The Governor General's Award for English-language children's writing is a Canadian literary award that annually recognizes one Canadian writer for a children's book written in English. It is one of four children's book awards among the Governor General's Awards for Literary Merit, one each for writers and illustrators of English- and French-language books. The Governor General's Awards program is administered by the Canada Council.

In name, this award is part of the Governor General's Award program only from 1987 but there was a single award for "Juvenile" literature from 1949 to 1958, and the four present-day "Children's" awards were established in 1975 under a Canada Council name. In the event, the "Canada Council" and "Governor General's" awards have recognized writing in an English-language children's book every year from 1975.

Juvenile fiction

The oldest of now-14 annual Governor General's Awards for Literary Merit were inaugurated in 1936. One award for a "juvenile" book was introduced in 1949, and conferred every year to 1958. Throughout those ten years, the juvenile literature award was one of five in the program, all for English-language books.

1949: Richard S. Lambert, Franklin of the Arctic
1950: Donalda Dickie, The Great Adventure
1951: John F. Hayes, A Land Divided
1952: Marie McPhedran, Cargoes on the Great Lakes
1953: John F. Hayes, Rebels Ride at Night
1954: Marjorie Wilkins Campbell, The Nor'westers
1955: Kerry Wood, The Map-Maker
1956: Farley Mowat, Lost in the Barrens
1957: Kerry Wood, The Great Chief
1958: Edith L. Sharp, Nkwala

Two of the Governor General's Award-winning writers also won the Canadian Library Association award for children's book writing, recognizing the same book: Richard Lambert in 1949 and Farley Mowat in 1958. The CLA Book of the Year for Children Award was conferred six times during these ten years.

Canada Council Children's Literature Prize 

In 1975 the Canada Council established four annual prizes of $5000 for the year's best English- and French-language children's books by Canadian writers and illustrators. Those 
"Canada Council Children's Literature Prizes" were continued under the "Governor General's Awards" rubric from 1987, and continue today. Among them the English-language writing prize was awarded every year from 1975.

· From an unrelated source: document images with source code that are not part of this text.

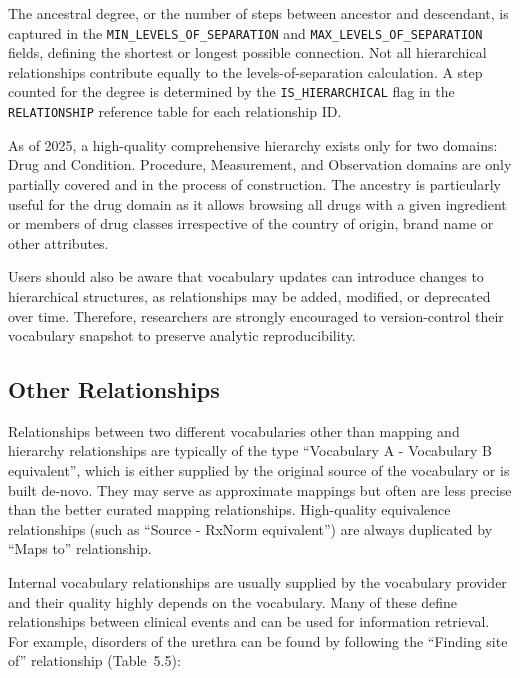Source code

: \documentclass[
  letterpaper,
  paper=7in:10in,
  pagesize=pdftex,
  headinclude=on,
  footinclude=on,
  12pt]{scrbook}
\begin{document}
The ancestral degree, or the number of steps between ancestor and
descendant, is captured in the \texttt{MIN\_LEVELS\_OF\_SEPARATION} and
\texttt{MAX\_LEVELS\_OF\_SEPARATION} fields, defining the shortest or
longest possible connection. Not all hierarchical relationships
contribute equally to the levels-of-separation calculation. A step
counted for the degree is determined by the \texttt{IS\_HIERARCHICAL}
flag in the \texttt{RELATIONSHIP} reference table for each relationship
ID.

As of 2025, a high-quality comprehensive hierarchy exists only for two
domains: Drug and Condition. Procedure, Measurement, and Observation
domains are only partially covered and in the process of construction.
The ancestry is particularly useful for the drug domain as it allows
browsing all drugs with a given ingredient or members of drug classes
irrespective of the country of origin, brand name or other attributes.

Users should also be aware that vocabulary updates can introduce changes
to hierarchical structures, as relationships may be added, modified, or
deprecated over time. Therefore, researchers are strongly encouraged to
version-control their vocabulary snapshot to preserve analytic
reproducibility.

\subsection{Other Relationships}\label{other-relationships}

Relationships between two different vocabularies other than mapping and
hierarchy relationships are typically of the type ``Vocabulary A -
Vocabulary B equivalent'', which is either supplied by the original
source of the vocabulary or is built de-novo. They may serve as
approximate mappings but often are less precise than the better curated
mapping relationships. High-quality equivalence relationships (such as
``Source - RxNorm equivalent'') are always duplicated by ``Maps to''
relationship.

Internal vocabulary relationships are usually supplied by the vocabulary
provider and their quality highly depends on the vocabulary. Many of
these define relationships between clinical events and can be used for
information retrieval. For example, disorders of the urethra can be
found by following the ``Finding site of'' relationship (Table~5.5):
\end{document}

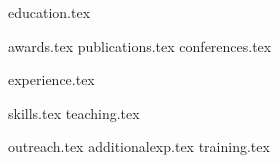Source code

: \documentclass[letterpaper,9pt]{article}
\begin{document}


{education.tex}

{awards.tex}
{publications.tex}
{conferences.tex}

{experience.tex}


{skills.tex}
{teaching.tex}


{outreach.tex}
{additionalexp.tex}
{training.tex}
\end{document}
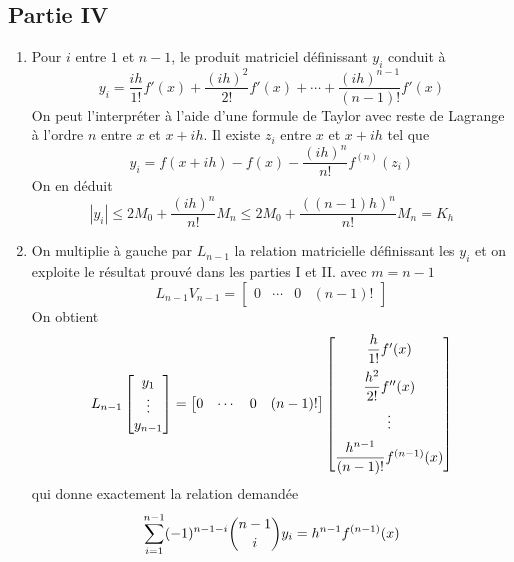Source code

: \subsection*{Partie IV}
\begin{enumerate}
 \item Pour $i$ entre $1$ et $n-1$, le produit matriciel définissant $y_i$ conduit à
\begin{displaymath}
 y_i = \dfrac{ih}{1!}f'(x)+\dfrac{(ih)^2}{2!}f'(x)+\cdots +\dfrac{(ih)^{n-1}}{(n-1)!}f'(x)
\end{displaymath}
On peut l'interpréter à l'aide d'une formule de Taylor avec reste de Lagrange à l'ordre $n$ entre $x$ et $x+ih$. Il existe $z_i$ entre $x$ et $x+ih$ tel que 
\begin{displaymath}
 y_i = f(x+ih)-f(x)-\dfrac{(ih)^n}{n!}f^{(n)}(z_i)
\end{displaymath}
On en déduit
\begin{displaymath}
 |y_i|\leq 2M_0 + \dfrac{(ih)^n}{n!}{M_n}
\leq 2M_0 + \dfrac{((n-1)h)^n}{n!}{M_n} = K_h
\end{displaymath}

\item On multiplie à gauche par $L_{n-1}$ la relation matricielle définissant les $y_i$ et on exploite le résultat prouvé dans les parties I et II. avec $m=n-1$
\begin{displaymath}
  L_{n-1}V_{n-1} 
= \begin{bmatrix}
   0 & \cdots & 0 & (n-1)!
  \end{bmatrix}
\end{displaymath}
On obtient 
\begin{displaymath}
 L_{n-1} 
\begin{bmatrix}
 y_1 \\ \vdots \\ y_{n-1}
\end{bmatrix}
= \begin{bmatrix}
   0 & \cdots & 0 & (n-1)!
  \end{bmatrix}
\begin{bmatrix}
 \dfrac{h}{1!}f'(x)\vspace{5pt} \\ \dfrac{h^2}{2!}f''(x) \vspace{5pt}\\ \vdots \vspace{5pt} \\ \dfrac{h^{n-1}}{(n-1)!}f^{(n-1)}(x)
\end{bmatrix}
\end{displaymath}
qui donne exactement la relation demandée
\begin{displaymath}
 \sum_{i=1}^{n-1}(-1)^{n-1-i}\dbinom{n-1}{i}y_i = h^{n-1}f^{(n-1)}(x)
\end{displaymath}


\end{enumerate}
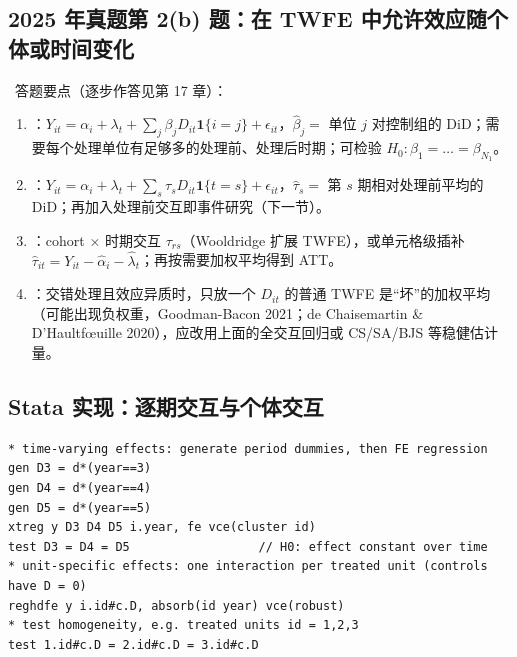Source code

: \subsection{2025 年真题第 2(b) 题：在 TWFE 中允许效应随个体或时间变化}

\begin{keypt}
\tagexam\ 答题要点（逐步作答见第 17 章）：
\begin{enumerate}
  \item {}：$Y_{it}=\alpha_i+\lambda_t+\sum_j\beta_jD_{it}\mathbf{1}\{i=j\}+\epsilon_{it}$，$\hat\beta_j=$ 单位 $j$ 对控制组的 DiD；需要每个处理单位有足够多的处理前、处理后时期；可检验 $H_0:\beta_1=\dots=\beta_{N_1}$。
  \item {}：$Y_{it}=\alpha_i+\lambda_t+\sum_s\tau_sD_{it}\mathbf{1}\{t=s\}+\epsilon_{it}$，$\hat\tau_s=$ 第 $s$ 期相对处理前平均的 DiD；再加入处理前交互即事件研究（下一节）。
  \item {}：cohort $\times$ 时期交互 $\tau_{rs}$（Wooldridge 扩展 TWFE），或单元格级插补 $\hat\tau_{it}=Y_{it}-\hat\alpha_i-\hat\lambda_t$；再按需要加权平均得到 ATT。
  \item {}：交错处理且效应异质时，只放一个 $D_{it}$ 的普通 TWFE 是“坏”的加权平均（可能出现负权重，Goodman-Bacon 2021；de Chaisemartin \& D'Haultf{\oe}uille 2020），应改用上面的全交互回归或 CS/SA/BJS 等稳健估计量。
\end{enumerate}
\end{keypt}

\subsection{Stata 实现：逐期交互与个体交互}

\begin{lstlisting}
* time-varying effects: generate period dummies, then FE regression
gen D3 = d*(year==3)
gen D4 = d*(year==4)
gen D5 = d*(year==5)
xtreg y D3 D4 D5 i.year, fe vce(cluster id)
test D3 = D4 = D5                  // H0: effect constant over time
* unit-specific effects: one interaction per treated unit (controls have D = 0)
reghdfe y i.id#c.D, absorb(id year) vce(robust)
* test homogeneity, e.g. treated units id = 1,2,3
test 1.id#c.D = 2.id#c.D = 3.id#c.D
\end{lstlisting}

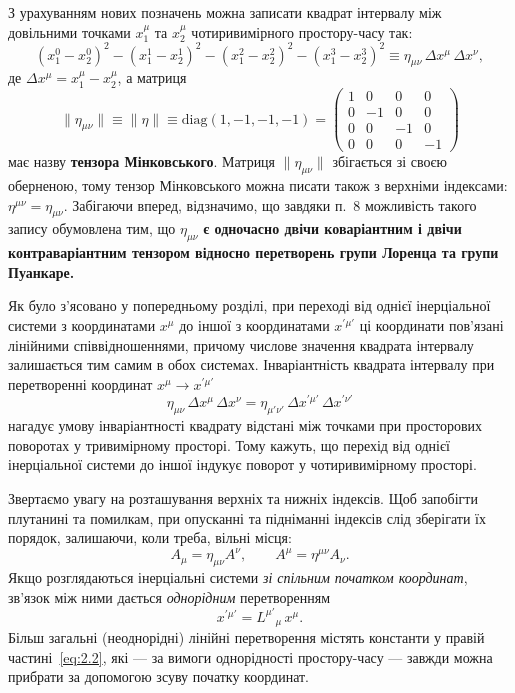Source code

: З урахуванням нових позначень можна записати квадрат інтервалу між
довільними точками $x_1^\mu$ та $x_2^\mu$ чотиривимірного простору-часу так:
\[
  (x_1^0-x_2^0)^2 - (x_1^1-x_2^1)^2 - (x_1^2-x_2^2)^2 - (x_1^3-x_2^3)^2
  \equiv \eta_{\mu\nu}\,\Delta x^\mu\,\Delta x^\nu,
\]
де $\Delta x^\mu = x_1^\mu - x_2^\mu$, а матриця
\[
  \|\eta_{\mu\nu}\| \equiv \|\eta\| \equiv \mathrm{diag}(1,-1,-1,-1) =
  \begin{pmatrix}
    1 & 0 & 0 & 0\\
    0 &-1 & 0 & 0\\
    0 & 0 &-1 & 0\\
    0 & 0 & 0 &-1
  \end{pmatrix}
\]
має назву \textbf{тензора Мінковського}. Матриця $\|\eta_{\mu\nu}\|$ збігається
зі своєю оберненою, тому тензор Мінковського можна писати також з верхніми
індексами: $\eta^{\mu\nu} = \eta_{\mu\nu}$. Забігаючи вперед, відзначимо, що
завдяки п.~8 можливість такого запису обумовлена тим, що $\eta_{\mu\nu}$
\textbf{є одночасно двічи коваріантним і двічи контраваріантним тензором
відносно перетворень групи Лоренца та групи Пуанкаре.}

Як було з'ясовано у попередньому розділі, при переході від однієї
інерціальної системи з координатами $x^\mu$ до іншої з координатами
$x^{\prime\mu'}$ ці координати пов'язані лінійними співвідношеннями, причому
числове значення квадрата інтервалу залишається тим самим в обох системах.
Інваріантність квадрата інтервалу при перетворенні координат
$x^\mu \to x^{\prime\mu'}$
\begin{equation}
  \eta_{\mu\nu}\,\Delta x^\mu\,\Delta x^\nu
  = \eta_{\mu'\nu'}\,\Delta x^{\prime\mu'}\,\Delta x^{\prime\nu'}
  \label{eq:2.1}
\end{equation}
нагадує умову інваріантності квадрату відстані між точками при просторових
поворотах у тривимірному просторі. Тому кажуть, що перехід від однієї
інерціальної системи до іншої індукує поворот у чотиривимірному просторі.

Звертаємо увагу на розташування верхніх та нижніх індексів. Щоб запобігти
плутанині та помилкам, при опусканні та підніманні індексів слід зберігати
їх порядок, залишаючи, коли треба, вільні місця:
\[
  A_\mu = \eta_{\mu\nu} A^\nu, \qquad
  A^\mu = \eta^{\mu\nu} A_\nu.
\]
Якщо розглядаються інерціальні системи \textit{зі спільним початком координат},
зв'язок між ними дається \textit{однорідним} перетворенням
\begin{equation}
  x^{\prime\mu'} = L^{\mu'}{}_\mu\, x^\mu.
  \label{eq:2.2}
\end{equation}
Більш загальні (неоднорідні) лінійні перетворення містять константи у
правій частині~\eqref{eq:2.2}, які --- за вимоги однорідності простору-часу
--- завжди можна прибрати за допомогою зсуву початку координат.

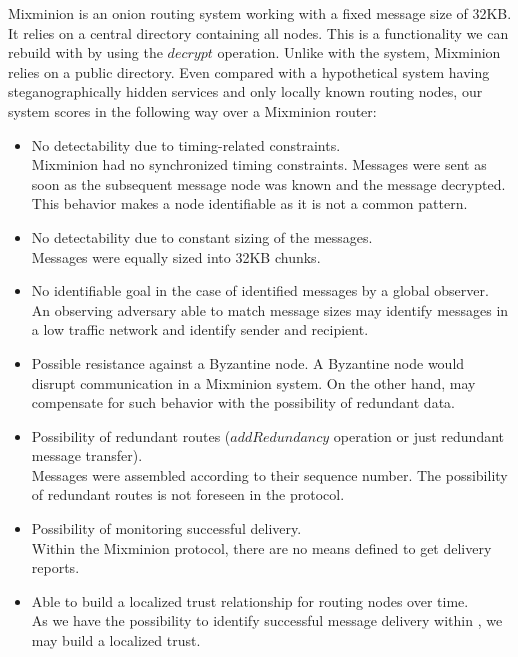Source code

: Mixminion is an onion routing system working with a fixed message size of 32KB. It relies on a central directory containing all nodes. This is a functionality we can rebuild with \MessageVortex{} by using the $decrypt$ operation. Unlike with the \MessageVortex{} system, Mixminion relies on a public directory. Even compared with a hypothetical system having steganographically hidden services and only locally known routing nodes, our system scores in the following way over a Mixminion router:

\begin{itemize}
	\item No detectability due to timing-related constraints.\\
	Mixminion had no synchronized timing constraints. Messages were sent as soon as the subsequent message node was known and the message decrypted. This behavior makes a node identifiable as it is not a common pattern.
	\item No detectability due to constant sizing of the messages.\\
	Messages were equally sized into 32KB chunks.%
	\item No identifiable goal in the case of identified messages by a global observer.\\
	An observing adversary able to match message sizes may identify messages in a low traffic network and identify sender and recipient. 
	\item Possible resistance against a Byzantine node.
	A Byzantine node would disrupt communication in a Mixminion system. On the other hand, \MessageVortex{} may compensate for such behavior with the possibility of redundant data.
	\item Possibility of redundant routes ($addRedundancy$ operation or just redundant message transfer).\\
	Messages were assembled according to their sequence number. The possibility of redundant routes is not foreseen in the protocol.
	\item Possibility of monitoring successful delivery.\\
	Within the Mixminion protocol, there are no means defined to get delivery reports.
	\item Able to build a localized trust relationship for routing nodes over time.\\
	As we have the possibility to identify successful message delivery within \MessageVortex{}, we may build a localized trust.
\end{itemize}

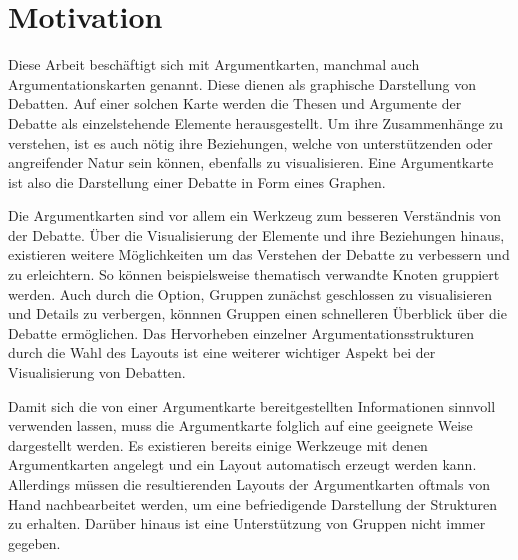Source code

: \chapter{Motivation}
Diese Arbeit beschäftigt sich mit Argumentkarten, manchmal auch Argumentationskarten genannt. Diese dienen als graphische Darstellung von Debatten. 
Auf einer solchen Karte werden die Thesen und Argumente der Debatte als einzelstehende Elemente herausgestellt. 
Um ihre Zusammenhänge zu verstehen, ist es auch nötig ihre Beziehungen, welche von unterstützenden oder angreifender Natur sein können, ebenfalls zu visualisieren.
Eine Argumentkarte ist also die Darstellung einer Debatte in Form eines Graphen.

Die Argumentkarten sind vor allem ein Werkzeug zum besseren Verständnis von der Debatte. 
Über die Visualisierung der Elemente und ihre Beziehungen hinaus, existieren weitere Möglichkeiten um das Verstehen der Debatte zu verbessern und zu erleichtern.
So können beispielsweise thematisch verwandte Knoten gruppiert werden. 
Auch durch die Option, Gruppen zunächst geschlossen zu visualisieren und Details zu verbergen, könnnen Gruppen einen schnelleren Überblick über die Debatte ermöglichen.
Das Hervorheben einzelner Argumentationsstrukturen durch die Wahl des Layouts ist eine weiterer wichtiger Aspekt bei der Visualisierung von Debatten.

Damit sich die von einer Argumentkarte bereitgestellten Informationen sinnvoll verwenden lassen, muss die Argumentkarte folglich auf eine geeignete Weise dargestellt werden.
Es existieren bereits einige Werkzeuge mit denen Argumentkarten angelegt  und ein Layout automatisch erzeugt werden kann. 
Allerdings müssen die resultierenden Layouts der Argumentkarten oftmals von Hand nachbearbeitet werden, um eine befriedigende Darstellung der Strukturen zu erhalten.
Darüber hinaus ist eine Unterstützung von Gruppen nicht immer gegeben.

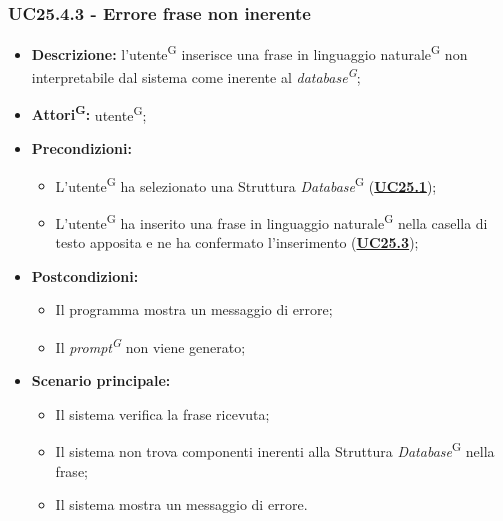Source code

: \subsubsection{UC25.4.3 - Errore frase non inerente}
\label{sec:UC25.4.3}
\begin{itemize}
	\item \textbf{Descrizione:} l’utente\textsuperscript{G} inserisce una frase in linguaggio naturale\textsuperscript{G} non interpretabile dal sistema come inerente al \textit{database\textsuperscript{G}};
	\item \textbf{Attori\textsuperscript{G}:} utente\textsuperscript{G};
	\item \textbf{Precondizioni:} 
	\begin{itemize}
			\item L’utente\textsuperscript{G} ha selezionato una Struttura \textit{Database}\textsuperscript{G} (\hyperref[sec:UC25.1]{\textbf{UC25.1}});
		\item L’utente\textsuperscript{G} ha inserito una frase in linguaggio naturale\textsuperscript{G} nella casella di testo apposita e ne ha confermato l’inserimento (\hyperref[sec:UC25.3]{\textbf{UC25.3}});
	\end{itemize}
	\item \textbf{Postcondizioni:} 
	\begin{itemize}
		\item Il programma mostra un messaggio di errore;
		\item Il \textit{prompt\textsuperscript{G}} non viene generato;
	\end{itemize}
	\item \textbf{Scenario principale:} 
	\begin{itemize}
		\item Il sistema verifica la frase ricevuta;
		\item Il sistema non trova componenti inerenti alla Struttura \textit{Database}\textsuperscript{G} nella frase;
		\item Il sistema mostra un messaggio di errore.
	\end{itemize}
\end{itemize}

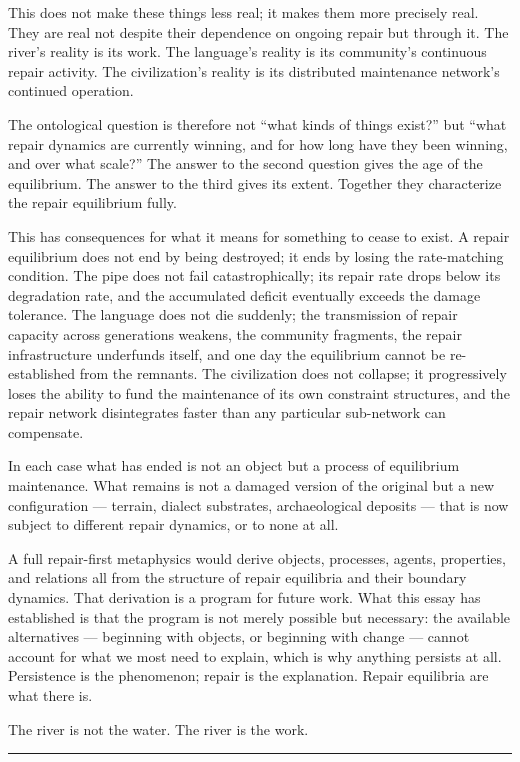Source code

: \documentclass[11pt, a4paper]{article}
\theoremstyle{definition}
\theoremstyle{remark}
\begin{document}
This does not make these things less real; it makes them more precisely real.
They are real not despite their dependence on ongoing repair but through it.
The river's reality is its work. The language's reality is its community's
continuous repair activity. The civilization's reality is its distributed
maintenance network's continued operation.

The ontological question is therefore not ``what kinds of things exist?'' but
``what repair dynamics are currently winning, and for how long have they been
winning, and over what scale?'' The answer to the second question gives the
age of the equilibrium. The answer to the third gives its extent. Together
they characterize the repair equilibrium fully.

This has consequences for what it means for something to cease to exist. A
repair equilibrium does not end by being destroyed; it ends by losing the
rate-matching condition. The pipe does not fail catastrophically; its repair
rate drops below its degradation rate, and the accumulated deficit eventually
exceeds the damage tolerance. The language does not die suddenly; the
transmission of repair capacity across generations weakens, the community
fragments, the repair infrastructure underfunds itself, and one day the
equilibrium cannot be re-established from the remnants. The civilization does
not collapse; it progressively loses the ability to fund the maintenance of
its own constraint structures, and the repair network disintegrates faster
than any particular sub-network can compensate.

In each case what has ended is not an object but a process of equilibrium
maintenance. What remains is not a damaged version of the original but a new
configuration --- terrain, dialect substrates, archaeological deposits ---
that is now subject to different repair dynamics, or to none at all.

A full repair-first metaphysics would derive objects, processes, agents,
properties, and relations all from the structure of repair equilibria and
their boundary dynamics. That derivation is a program for future work.
What this essay has established is that the program is not merely possible
but necessary: the available alternatives --- beginning with objects, or
beginning with change --- cannot account for what we most need to explain,
which is why anything persists at all. Persistence is the phenomenon; repair
is the explanation. Repair equilibria are what there is.

The river is not the water. The river is the work.

\bigskip

\noindent\rule{0.4\textwidth}{0.4pt}

\vspace{0.5em}
\end{document}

 1975: Bill Freeman, Shantymen of Cache Lake
 1976: Myra Paperny, The Wooden People
 1977: Jean Little, Listen for the Singing – sequel to From Anna (1972)
 1978: Kevin Major, Hold Fast
 1979: Barbara Smucker, Days of Terror
 1980: Christie Harris, The Trouble with Princesses, illus. Douglas Tait 
 1981: Monica Hughes, The Guardian of Isis – sequel to The Keeper of the Isis Light (1980)
 1982: Monica Hughes, Hunter in the Dark
 1983: Sean O'Huigin, The Ghost Horse of the Mounties
 1984: Jan Hudson, Sweetgrass
 1985: Cora Taylor, Julie
 1986: Janet Lunn, Shadow in Hawthorn Bay 

Three of the CCCLP-winning English-language writers also won the annual Canadian Library Association award for children's book writing, recognizing the same book. Their CLA Book of the Year for Children Awards are dated one year later: Kevin Major 1979, Cora Taylor 1986, and Janet Lunn 1987. The CLA Book of the Year was inaugurated in 1947 and has been awarded every year since 1963.

Two of the CCCLP-winning English-language writers also won the CLA Young Adult Book Award, recognizing the same book, namely Monica Hughes in 1983 and Janet Lunn in 1987. That is, Janet Lunn and Shadow in Hawthorn Bay (1986) won both the CLA awards for children's and young-adult books.

According to one WorldCat library record The Trouble With Princesses (McClelland & Stewart, 1980) "retells stories about Northwest Coast princesses and compares them with similar Old World princesses", . For their collaboration Christie Harris won the CCCLP prize for English-language writing and Douglas Tait won the CLA award for children's book illustration, the 1981 Amelia Frances Howard-Gibbon Illustrator's Award.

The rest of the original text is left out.